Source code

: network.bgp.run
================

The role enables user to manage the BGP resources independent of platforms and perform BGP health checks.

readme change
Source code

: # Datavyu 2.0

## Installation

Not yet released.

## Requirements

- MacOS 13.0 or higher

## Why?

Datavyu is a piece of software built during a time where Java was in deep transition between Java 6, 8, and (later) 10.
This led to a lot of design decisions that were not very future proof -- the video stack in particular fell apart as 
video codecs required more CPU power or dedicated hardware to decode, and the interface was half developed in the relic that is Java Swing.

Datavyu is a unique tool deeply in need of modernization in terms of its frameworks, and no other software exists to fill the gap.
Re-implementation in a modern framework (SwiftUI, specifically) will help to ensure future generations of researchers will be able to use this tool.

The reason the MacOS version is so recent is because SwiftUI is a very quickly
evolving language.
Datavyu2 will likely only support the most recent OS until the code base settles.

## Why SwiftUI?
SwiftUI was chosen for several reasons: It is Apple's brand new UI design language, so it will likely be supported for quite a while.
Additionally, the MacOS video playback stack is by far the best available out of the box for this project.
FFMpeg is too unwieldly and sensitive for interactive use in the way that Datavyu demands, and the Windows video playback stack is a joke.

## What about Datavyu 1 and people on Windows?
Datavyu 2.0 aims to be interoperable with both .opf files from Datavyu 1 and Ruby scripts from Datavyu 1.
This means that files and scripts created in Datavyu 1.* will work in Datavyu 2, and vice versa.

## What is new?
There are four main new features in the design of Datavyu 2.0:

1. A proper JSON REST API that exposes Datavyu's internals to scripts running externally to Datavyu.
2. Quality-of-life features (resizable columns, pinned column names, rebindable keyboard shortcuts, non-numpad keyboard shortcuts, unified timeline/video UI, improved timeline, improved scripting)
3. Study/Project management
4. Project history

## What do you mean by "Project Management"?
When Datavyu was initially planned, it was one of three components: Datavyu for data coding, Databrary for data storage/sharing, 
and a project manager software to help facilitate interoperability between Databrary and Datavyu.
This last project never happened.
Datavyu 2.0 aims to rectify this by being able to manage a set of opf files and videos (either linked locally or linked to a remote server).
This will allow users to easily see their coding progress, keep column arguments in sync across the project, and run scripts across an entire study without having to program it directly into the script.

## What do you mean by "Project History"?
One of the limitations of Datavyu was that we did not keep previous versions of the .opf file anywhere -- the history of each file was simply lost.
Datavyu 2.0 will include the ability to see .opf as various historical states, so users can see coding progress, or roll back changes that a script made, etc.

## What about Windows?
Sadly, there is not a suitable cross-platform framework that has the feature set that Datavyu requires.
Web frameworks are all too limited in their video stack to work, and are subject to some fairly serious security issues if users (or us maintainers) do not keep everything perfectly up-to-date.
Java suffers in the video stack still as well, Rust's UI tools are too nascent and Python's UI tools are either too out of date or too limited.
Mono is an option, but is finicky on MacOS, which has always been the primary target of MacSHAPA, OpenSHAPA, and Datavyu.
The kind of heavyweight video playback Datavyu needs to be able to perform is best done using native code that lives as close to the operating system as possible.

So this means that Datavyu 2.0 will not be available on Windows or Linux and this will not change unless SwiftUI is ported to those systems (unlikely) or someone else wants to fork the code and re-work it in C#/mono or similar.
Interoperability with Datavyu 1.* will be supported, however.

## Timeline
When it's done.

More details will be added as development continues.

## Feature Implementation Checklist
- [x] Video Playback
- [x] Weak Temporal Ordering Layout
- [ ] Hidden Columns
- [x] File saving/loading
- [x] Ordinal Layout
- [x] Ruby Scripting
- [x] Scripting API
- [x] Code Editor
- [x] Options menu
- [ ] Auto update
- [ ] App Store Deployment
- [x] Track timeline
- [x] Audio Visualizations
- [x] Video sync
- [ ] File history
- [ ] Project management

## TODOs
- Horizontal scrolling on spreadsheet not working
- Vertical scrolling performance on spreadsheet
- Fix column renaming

- - -

> [What needs to be done] Word for word, copy the material above.

> [Written solution]
Source code

: network.bgp.run
================

The role enables user to manage the BGP resources independent of platforms and perform BGP health checks.

readme change
Source code

: # Datavyu 2.0

## Installation

Not yet released.

## Requirements

- MacOS 13.0 or higher

## Why?

Datavyu is a piece of software built during a time where Java was in deep transition between Java 6, 8, and (later) 10.
This led to a lot of design decisions that were not very future proof -- the video stack in particular fell apart as 
video codecs required more CPU power or dedicated hardware to decode, and the interface was half developed in the relic that is Java Swing.

Datavyu is a unique tool deeply in need of modernization in terms of its frameworks, and no other software exists to fill the gap.
Re-implementation in a modern framework (SwiftUI, specifically) will help to ensure future generations of researchers will be able to use this tool.

The reason the MacOS version is so recent is because SwiftUI is a very quickly
evolving language.
Datavyu2 will likely only support the most recent OS until the code base settles.

## Why SwiftUI?
SwiftUI was chosen for several reasons: It is Apple's brand new UI design language, so it will likely be supported for quite a while.
Additionally, the MacOS video playback stack is by far the best available out of the box for this project.
FFMpeg is too unwieldly and sensitive for interactive use in the way that Datavyu demands, and the Windows video playback stack is a joke.

## What about Datavyu 1 and people on Windows?
Datavyu 2.0 aims to be interoperable with both .opf files from Datavyu 1 and Ruby scripts from Datavyu 1.
This means that files and scripts created in Datavyu 1.* will work in Datavyu 2, and vice versa.

## What is new?
There are four main new features in the design of Datavyu 2.0:

1. A proper JSON REST API that exposes Datavyu's internals to scripts running externally to Datavyu.
2. Quality-of-life features (resizable columns, pinned column names, rebindable keyboard shortcuts, non-numpad keyboard shortcuts, unified timeline/video UI, improved timeline, improved scripting)
3. Study/Project management
4. Project history

## What do you mean by "Project Management"?
When Datavyu was initially planned, it was one of three components: Datavyu for data coding, Databrary for data storage/sharing, 
and a project manager software to help facilitate interoperability between Databrary and Datavyu.
This last project never happened.
Datavyu 2.0 aims to rectify this by being able to manage a set of opf files and videos (either linked locally or linked to a remote server).
This will allow users to easily see their coding progress, keep column arguments in sync across the project, and run scripts across an entire study without having to program it directly into the script.

## What do you mean by "Project History"?
One of the limitations of Datavyu was that we did not keep previous versions of the .opf file anywhere -- the history of each file was simply lost.
Datavyu 2.0 will include the ability to see .opf as various historical states, so users can see coding progress, or roll back changes that a script made, etc.

## What about Windows?
Sadly, there is not a suitable cross-platform framework that has the feature set that Datavyu requires.
Web frameworks are all too limited in their video stack to work, and are subject to some fairly serious security issues if users (or us maintainers) do not keep everything perfectly up-to-date.
Java suffers in the video stack still as well, Rust's UI tools are too nascent and Python's UI tools are either too out of date or too limited.
Mono is an option, but is finicky on MacOS, which has always been the primary target of MacSHAPA, OpenSHAPA, and Datavyu.
The kind of heavyweight video playback Datavyu needs to be able to perform is best done using native code that lives as close to the operating system as possible.

So this means that Datavyu 2.0 will not be available on Windows or Linux and this will not change unless SwiftUI is ported to those systems (unlikely) or someone else wants to fork the code and re-work it in C#/mono or similar.
Interoperability with Datavyu 1.* will be supported, however.

## Timeline
When it's done.

More details will be added as development continues.

## Feature Implementation Checklist
- [x] Video Playback
- [x] Weak Temporal Ordering Layout
- [ ] Hidden Columns
- [x] File saving/loading
- [x] Ordinal Layout
- [x] Ruby Scripting
- [x] Scripting API
- [x] Code Editor
- [x] Options menu
- [ ] Auto update
- [ ] App Store Deployment
- [x] Track timeline
- [x] Audio Visualizations
- [x] Video sync
- [ ] File history
- [ ] Project management

## TODOs
- Horizontal scrolling on spreadsheet not working
- Vertical scrolling performance on spreadsheet
- Fix column renaming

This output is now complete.